Op basis van de provinciale risicokaart, zie afbeelding 6, wordt het plangebied ten noorden begrensd door drie aardgastransportleidingen. Deze buisleidingen hebben het kenmerk A-594-03-KR-004, A580-KR-004 en A-577-KR-004. Ten zuiden van het plangebied ligt een aardgastransportleiding met kenmerk N-256-10-KR-039. De buisleidingen zijn in beheer van de Gasunie N.V. Op de kaart hiernaast zijn de buisleidingen weergegeven.

Via de buisleiding met kenmerk A-594-03-KR-004 wordt aardgas ten noorden van het plangebied met 66,2 bar overdruk getransporteerd. De leiding heeft een diameter van 18 inch (457 mm). Via buisleiding A580-KR-004 wordt aardgas ten noorden van het plangebied met 66,2 bar overdruk getransporteerd via een leiding met een diameter van 12,8 inch (324 mm). Via buisleiding A-577-KR-004 wordt aardgas ten noorden van het plangebied met 66,2 bar overdruk getransporteerd via een leiding met een diameter van 8,6 (219 mm).

De buisleiding A-594-03-KR-004 heeft een berekende PR 10-6-contour (plaatsgebonden risicocontour) van circa 60 tot 80 meter. Het plangebied ligt niet binnen deze PR-contour. De buisleidingen A580-KR-004 en A577-KR-004 hebben geen berekende PR-contour.

Aan weerszijden van de aardgasleidingen is sprake van een belemmerende strook van 5 meter waarbinnen geen bebouwing mag worden opgericht voor zover deze nog niet aanwezig is. Het bestemmingsplan is conserverend van aard en er zijn geen ruimtelijke ontwikkelingen geprojecteerd binnen de belemmerende zone.

Via de zuidelijk gelegen buisleiding met kenmerk N-256-10-KR-039 wordt aardgas onder een overdruk van 40 bar getransporteerd. De leiding heeft een diameter van 8,4 inch (212 mm). Ook deze buisleiding heeft geen berekende PR-contour


Groepsrisico

Het betreft een conserverend bestemmingsplan. Dit betekent dat er geen significante wijzigingen zullen plaatsvinden in het aantal personen binnen het plangebied. Er zal dan ook geen verandering in het groepsrisico optreden ten opzichte van de huidige situatie. Een verantwoording van het groepsrisico is dan ook niet aan de orde.

De Hulpverleningsdienst Drenthe heeft op 8 juni 2009 advies (kenmerk: HVD/09/209/JvtZ) uitgebracht in het kader van de externe veiligheid. Het betreft een conserverend bestemmingsplan met reeds bestaande buisleidingen. Dit geeft geen mogelijkheden om het gebied anders in te richten.

Belangrijke aandachtspunten zijn wel de zelfredzaamheid en de bestrijdbaarheid van een calamiteit, aangezien binnen het plangebied een tweetal scholen (aantal aanwezige personen: 425), een peuterspeelzaal (aantal aanwezige personen: 110) en een verzorgingstehuis (aantal aanwezige personen: 40) aanwezig zijn.

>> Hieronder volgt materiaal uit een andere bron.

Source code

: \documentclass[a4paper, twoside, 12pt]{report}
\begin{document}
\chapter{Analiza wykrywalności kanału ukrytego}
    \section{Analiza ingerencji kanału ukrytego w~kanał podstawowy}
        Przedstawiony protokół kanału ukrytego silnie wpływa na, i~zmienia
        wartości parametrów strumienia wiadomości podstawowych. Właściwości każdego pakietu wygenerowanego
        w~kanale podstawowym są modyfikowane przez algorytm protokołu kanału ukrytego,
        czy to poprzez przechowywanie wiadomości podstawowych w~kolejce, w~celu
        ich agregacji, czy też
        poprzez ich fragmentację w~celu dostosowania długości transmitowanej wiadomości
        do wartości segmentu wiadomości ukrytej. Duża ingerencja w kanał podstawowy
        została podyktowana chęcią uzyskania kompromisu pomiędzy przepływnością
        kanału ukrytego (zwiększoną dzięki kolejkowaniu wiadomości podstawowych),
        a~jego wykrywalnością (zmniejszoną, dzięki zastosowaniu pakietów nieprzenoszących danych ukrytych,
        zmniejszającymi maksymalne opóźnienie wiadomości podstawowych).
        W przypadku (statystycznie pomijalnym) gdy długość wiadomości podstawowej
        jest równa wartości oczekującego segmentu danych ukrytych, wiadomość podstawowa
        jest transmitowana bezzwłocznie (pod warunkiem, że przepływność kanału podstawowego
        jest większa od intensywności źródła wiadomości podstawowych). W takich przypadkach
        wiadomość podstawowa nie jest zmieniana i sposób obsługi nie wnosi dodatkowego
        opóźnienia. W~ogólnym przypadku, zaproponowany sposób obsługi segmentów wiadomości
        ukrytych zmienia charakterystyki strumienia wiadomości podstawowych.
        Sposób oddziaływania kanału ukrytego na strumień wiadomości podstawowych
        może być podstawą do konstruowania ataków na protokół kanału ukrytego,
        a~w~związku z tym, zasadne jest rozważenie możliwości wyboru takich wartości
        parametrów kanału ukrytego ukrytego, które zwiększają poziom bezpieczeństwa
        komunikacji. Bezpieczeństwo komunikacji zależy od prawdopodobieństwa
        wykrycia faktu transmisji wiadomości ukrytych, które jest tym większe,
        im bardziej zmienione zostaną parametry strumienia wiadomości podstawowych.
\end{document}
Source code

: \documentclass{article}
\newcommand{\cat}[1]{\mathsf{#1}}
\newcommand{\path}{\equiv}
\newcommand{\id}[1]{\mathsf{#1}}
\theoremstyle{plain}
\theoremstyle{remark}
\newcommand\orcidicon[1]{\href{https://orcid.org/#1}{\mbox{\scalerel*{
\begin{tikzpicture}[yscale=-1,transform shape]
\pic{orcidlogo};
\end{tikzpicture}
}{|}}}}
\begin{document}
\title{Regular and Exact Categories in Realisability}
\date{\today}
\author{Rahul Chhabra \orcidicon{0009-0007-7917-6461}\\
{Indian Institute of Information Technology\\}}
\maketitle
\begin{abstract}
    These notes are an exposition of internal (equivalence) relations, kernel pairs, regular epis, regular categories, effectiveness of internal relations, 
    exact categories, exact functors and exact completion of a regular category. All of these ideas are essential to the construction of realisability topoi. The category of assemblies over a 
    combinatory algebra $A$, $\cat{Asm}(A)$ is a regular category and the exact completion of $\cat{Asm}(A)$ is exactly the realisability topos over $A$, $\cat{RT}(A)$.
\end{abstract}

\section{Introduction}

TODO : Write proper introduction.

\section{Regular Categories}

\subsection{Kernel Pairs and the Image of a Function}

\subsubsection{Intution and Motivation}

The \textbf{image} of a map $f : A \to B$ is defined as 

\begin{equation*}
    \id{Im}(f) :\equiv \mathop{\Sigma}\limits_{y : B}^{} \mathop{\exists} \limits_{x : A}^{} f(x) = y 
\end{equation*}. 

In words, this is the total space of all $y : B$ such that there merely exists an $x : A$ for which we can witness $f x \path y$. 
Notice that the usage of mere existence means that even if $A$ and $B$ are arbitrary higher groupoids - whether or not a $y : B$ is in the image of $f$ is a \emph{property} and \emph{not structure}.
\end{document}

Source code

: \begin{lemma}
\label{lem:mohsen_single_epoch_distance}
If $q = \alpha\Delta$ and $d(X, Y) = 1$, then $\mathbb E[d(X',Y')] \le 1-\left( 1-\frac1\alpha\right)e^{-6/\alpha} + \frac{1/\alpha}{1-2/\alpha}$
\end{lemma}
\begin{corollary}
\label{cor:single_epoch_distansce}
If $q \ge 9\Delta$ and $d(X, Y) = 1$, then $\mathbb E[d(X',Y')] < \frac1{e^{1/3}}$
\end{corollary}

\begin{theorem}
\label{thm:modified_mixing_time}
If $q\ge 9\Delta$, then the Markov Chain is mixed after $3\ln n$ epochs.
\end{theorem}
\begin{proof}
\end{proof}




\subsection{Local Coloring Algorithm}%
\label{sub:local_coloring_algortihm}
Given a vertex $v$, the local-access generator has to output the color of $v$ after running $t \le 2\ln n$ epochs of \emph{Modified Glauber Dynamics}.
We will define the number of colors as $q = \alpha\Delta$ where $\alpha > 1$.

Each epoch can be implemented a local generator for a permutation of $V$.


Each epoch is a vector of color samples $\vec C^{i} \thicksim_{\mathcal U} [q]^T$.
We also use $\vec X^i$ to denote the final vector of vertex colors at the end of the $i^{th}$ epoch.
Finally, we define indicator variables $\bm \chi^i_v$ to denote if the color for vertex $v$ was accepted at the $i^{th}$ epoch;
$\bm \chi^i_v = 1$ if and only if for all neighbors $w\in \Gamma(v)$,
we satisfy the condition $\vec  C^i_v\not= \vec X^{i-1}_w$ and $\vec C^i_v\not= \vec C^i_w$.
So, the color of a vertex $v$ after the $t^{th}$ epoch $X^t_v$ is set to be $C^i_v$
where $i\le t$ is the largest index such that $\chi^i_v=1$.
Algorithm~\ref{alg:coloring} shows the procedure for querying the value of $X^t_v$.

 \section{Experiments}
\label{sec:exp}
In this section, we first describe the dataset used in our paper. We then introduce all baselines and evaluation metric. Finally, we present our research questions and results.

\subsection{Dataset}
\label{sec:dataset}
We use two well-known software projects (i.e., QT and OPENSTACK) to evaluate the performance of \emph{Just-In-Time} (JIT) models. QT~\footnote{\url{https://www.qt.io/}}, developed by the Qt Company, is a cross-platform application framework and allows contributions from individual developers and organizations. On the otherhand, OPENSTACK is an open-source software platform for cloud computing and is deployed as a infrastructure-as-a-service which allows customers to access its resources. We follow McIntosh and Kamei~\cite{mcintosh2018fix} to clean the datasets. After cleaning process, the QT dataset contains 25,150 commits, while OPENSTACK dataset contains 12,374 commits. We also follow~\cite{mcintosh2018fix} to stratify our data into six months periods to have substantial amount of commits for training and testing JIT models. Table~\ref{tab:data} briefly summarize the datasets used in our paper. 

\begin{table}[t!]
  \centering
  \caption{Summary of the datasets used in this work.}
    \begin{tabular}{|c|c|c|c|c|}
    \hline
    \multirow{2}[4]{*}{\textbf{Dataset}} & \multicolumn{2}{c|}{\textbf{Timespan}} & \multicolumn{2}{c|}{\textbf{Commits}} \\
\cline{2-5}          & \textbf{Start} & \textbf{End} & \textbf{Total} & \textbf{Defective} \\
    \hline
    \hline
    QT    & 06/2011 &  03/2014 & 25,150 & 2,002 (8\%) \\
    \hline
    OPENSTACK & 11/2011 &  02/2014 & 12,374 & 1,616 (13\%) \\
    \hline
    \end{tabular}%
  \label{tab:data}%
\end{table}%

Bij een voornemen tot toekomstige ontwikkelingen in het plangebied dient dan ook rekening te worden gehouden met de inrichting om schade aan gebouwen en slachtoffers te voorkomen. In het kader van bestrijdbaarheid is het plangebied op dit moment goed bereikbaar voor de hulpverleningsdiensten. Om de bereikbaarheid binnen de zorgnorm van 15 minuten te kunnen blijven garanderen, is het van belang om bij een eventueel toekomstige verandering van wegen te voorkomen dat extra verkeersremmende maatregelen worden getroffen. Hierdoor zou de aanrijtijd van de brandweer of andere hulpdiensten worden verlengd, waardoor de zorgnorm mogelijk niet gehaald zou kunnen worden.

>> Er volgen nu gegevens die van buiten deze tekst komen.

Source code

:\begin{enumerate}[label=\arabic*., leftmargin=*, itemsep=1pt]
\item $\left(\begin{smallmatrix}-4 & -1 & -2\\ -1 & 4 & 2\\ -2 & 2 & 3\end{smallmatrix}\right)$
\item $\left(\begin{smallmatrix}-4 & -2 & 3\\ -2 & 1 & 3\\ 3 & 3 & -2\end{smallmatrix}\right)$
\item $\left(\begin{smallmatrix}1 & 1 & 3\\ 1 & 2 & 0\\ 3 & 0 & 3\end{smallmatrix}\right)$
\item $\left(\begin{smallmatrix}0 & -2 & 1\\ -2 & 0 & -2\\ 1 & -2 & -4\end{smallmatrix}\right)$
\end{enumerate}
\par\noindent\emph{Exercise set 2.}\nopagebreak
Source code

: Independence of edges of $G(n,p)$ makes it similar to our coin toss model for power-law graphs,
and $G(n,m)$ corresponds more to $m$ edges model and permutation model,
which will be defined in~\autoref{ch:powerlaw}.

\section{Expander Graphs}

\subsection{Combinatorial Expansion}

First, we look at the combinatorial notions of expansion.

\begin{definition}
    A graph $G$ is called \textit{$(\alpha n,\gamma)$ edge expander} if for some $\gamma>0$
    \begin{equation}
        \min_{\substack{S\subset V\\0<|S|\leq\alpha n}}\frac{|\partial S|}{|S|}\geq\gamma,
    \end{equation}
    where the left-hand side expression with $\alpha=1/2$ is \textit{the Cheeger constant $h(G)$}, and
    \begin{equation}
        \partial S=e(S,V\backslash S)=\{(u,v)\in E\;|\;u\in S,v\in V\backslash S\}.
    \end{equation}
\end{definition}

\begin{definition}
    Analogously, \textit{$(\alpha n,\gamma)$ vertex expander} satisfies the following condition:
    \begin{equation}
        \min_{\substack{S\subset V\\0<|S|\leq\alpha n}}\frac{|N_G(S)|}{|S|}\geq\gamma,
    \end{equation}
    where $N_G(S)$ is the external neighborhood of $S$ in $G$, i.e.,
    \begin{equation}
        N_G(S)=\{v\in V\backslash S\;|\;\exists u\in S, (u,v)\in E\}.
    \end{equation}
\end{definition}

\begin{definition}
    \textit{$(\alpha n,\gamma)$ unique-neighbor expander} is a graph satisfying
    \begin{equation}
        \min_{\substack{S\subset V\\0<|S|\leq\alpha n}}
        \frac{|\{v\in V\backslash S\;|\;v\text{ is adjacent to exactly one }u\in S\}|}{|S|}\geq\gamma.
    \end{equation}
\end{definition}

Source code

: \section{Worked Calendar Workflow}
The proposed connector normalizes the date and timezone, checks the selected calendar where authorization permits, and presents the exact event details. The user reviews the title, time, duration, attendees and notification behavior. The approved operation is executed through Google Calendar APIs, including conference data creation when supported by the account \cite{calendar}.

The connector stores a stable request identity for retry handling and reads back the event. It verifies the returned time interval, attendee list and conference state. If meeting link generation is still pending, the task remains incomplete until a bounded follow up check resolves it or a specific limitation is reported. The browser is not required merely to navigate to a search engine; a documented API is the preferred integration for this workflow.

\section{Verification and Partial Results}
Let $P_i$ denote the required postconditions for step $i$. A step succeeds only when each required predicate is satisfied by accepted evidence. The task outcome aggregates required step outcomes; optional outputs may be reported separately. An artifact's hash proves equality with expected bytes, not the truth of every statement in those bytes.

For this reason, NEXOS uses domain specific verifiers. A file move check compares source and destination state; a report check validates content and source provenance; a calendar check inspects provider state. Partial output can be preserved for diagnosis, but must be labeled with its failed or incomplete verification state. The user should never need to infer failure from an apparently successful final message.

Tot slot dient bij grondwerkzaamheden in de nabijheid van de leidingen rekening te worden gehouden met de volgende aandachtspunten:

  • het doen van een Klic-melding voor aanvang van de graafwerkzaamheden, waarbij de buisleidingen in kaart worden gebracht;
  • indien graafwerkzaamheden in de nabijheid of boven een ondergrondse buisleiding worden uitgevoerd kan mogelijk een bescherming van bovenaf worden aangebracht in de vorm van een afdekking met betonplaten of het aanbrengen van een netconstructie. Hierdoor kan een eventuele PR-contour rondom een buisleiding worden verkleind, omdat de betonplaat of net een signaleringsfunctie heeft dat een ondergrondse buisleiding aanwezig is.

Hoogspanningsleidingen

Binnen het plangebied lopen geen hoogspanningsleidingen. Het is daarom niet noodzakelijk om in enige vorm uitvoering te geven aan het voorzorgsbeleid (brief 24 december 2004 sts secr Van Geel) inzake de magnetische velden veroorzaakt door hoogspanningslijnen.